1 Accounting Policies

 

General information

The financial information set out in the announcement does not constitute the company's statutory accounts for the years ended 1 April 2023 or 2 April 2022. The financial information for the year ended 2 April 2022 is derived from the statutory accounts for that year which have been delivered to the Registrar of Companies. The auditors reported on those accounts: their report was unqualified, did not draw attention to any matters by way of emphasis and did not contain a statement under s498(2) or (3) of the Companies Act 2006. The statutory accounts for the year ended 1 April 2023 will be delivered to the Registrar of Companies following the company's annual general meeting.

Basis of preparation

Whilst the financial information included in this press release has been prepared in accordance with the recognition and measurement criteria of UK-adopted International Accounting Standards, this announcement does not itself contain sufficient information to comply with these standards. The financial information has been prepared using accounting policies and methods of computation consistent with those applied in the financial statements for the year ended 2 April 2022, with the exception of the change in accounting policy and new accounting standards adopted in the year set out below. The Company's full financial statements will be prepared in compliance with UK-adopted International Accounting Standards.

Going concern basis

The financial statements have been prepared on a going concern basis. In adopting the going concern basis, the Board has considered the business activities, the financial position of the Group, its cash flows, liquidity position and borrowing facilities, the Group's financial risk management objectives and exposures to liquidity and other financial risks as set out in note 12 and the principal risks and uncertainties.

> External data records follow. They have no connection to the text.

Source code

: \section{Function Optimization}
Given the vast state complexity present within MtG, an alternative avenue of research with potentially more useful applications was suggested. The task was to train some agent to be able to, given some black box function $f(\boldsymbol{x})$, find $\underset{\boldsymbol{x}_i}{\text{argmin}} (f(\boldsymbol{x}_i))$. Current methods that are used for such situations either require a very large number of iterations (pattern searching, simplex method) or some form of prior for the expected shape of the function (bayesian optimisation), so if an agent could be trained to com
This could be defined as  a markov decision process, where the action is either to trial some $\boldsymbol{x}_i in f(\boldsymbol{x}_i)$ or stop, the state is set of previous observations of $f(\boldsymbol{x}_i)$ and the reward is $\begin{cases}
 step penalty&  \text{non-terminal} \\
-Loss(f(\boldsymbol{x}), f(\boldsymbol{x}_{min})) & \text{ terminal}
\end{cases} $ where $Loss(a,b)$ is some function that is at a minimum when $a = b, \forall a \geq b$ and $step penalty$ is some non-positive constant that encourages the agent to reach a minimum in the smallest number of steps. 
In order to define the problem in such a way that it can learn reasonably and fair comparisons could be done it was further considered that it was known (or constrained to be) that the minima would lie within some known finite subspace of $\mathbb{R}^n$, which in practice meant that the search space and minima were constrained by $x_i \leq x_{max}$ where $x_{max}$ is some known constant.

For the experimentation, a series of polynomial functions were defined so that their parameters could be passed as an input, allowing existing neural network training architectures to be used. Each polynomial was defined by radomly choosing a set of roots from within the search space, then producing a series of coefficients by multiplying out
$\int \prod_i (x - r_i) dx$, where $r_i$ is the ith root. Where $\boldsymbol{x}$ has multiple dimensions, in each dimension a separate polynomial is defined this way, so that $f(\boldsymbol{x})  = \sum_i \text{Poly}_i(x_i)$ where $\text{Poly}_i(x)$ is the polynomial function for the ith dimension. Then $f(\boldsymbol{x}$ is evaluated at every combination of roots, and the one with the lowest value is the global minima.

The Group continues to maintain a robust financial position providing it with sufficient access to liquidity, through a combination of cash and committed facilities, to meet its needs in the short and medium term. At 1 April 2023, the Group had available liquidity of £1,942.9m (last year: £2,072.9m), comprising cash and cash equivalents of £1,067.9m, an undrawn committed syndicated bank revolving credit facility ("RCF") of £850.0m (set to mature in June 2026), and undrawn uncommitted facilities amounting to £25.0m.

In December 2022, the Group successfully extended its RCF, which now expires in June 2026. The facility contains a financial covenant, being the ratio of earnings before interest, tax, depreciation and amortisation; to net interest and depreciation on right-of-use assets under IFRS 16. The covenant is measured biannually.

In adopting the going concern basis of preparation, the Board has assessed the Group's cash flow forecasts which incorporate a latest estimate of the ongoing impact of current market conditions on the Group and include a number of assumptions, including sales growth and customer behaviour. While trading continues to be strong, in forming its outlook on the future financial performance, the Board considered a variety of downsides that the Group might experience, such as a sustained economic recession and an inability for the Group to execute the transformation plan.

Under these latest forecasts, the Group is able to operate without the need to draw on its available facilities and without taking any supplementary mitigating actions, such as reducing capital expenditure and other discretionary spend. The forecast cash flows also indicate that the Group will comply with all relevant banking covenants during the forecast period, being at least 12 months from the approval of the financial statements.

The Board has modelled a severe, but plausible, downside scenario. This downside scenario assumes that:

·      There will be a period of economic recession in the UK in 2023/24, resulting in a decline in sales of 2.0 - 2.5% and a decline in gross profit margin of 0.5 - 1.0% across both Food and Clothing & Home business units.

·      A delay in transformation benefits results in incremental sales expected from the transformation declining by 7.5%, 15% and 30% respectively across the three-year period across all three business units.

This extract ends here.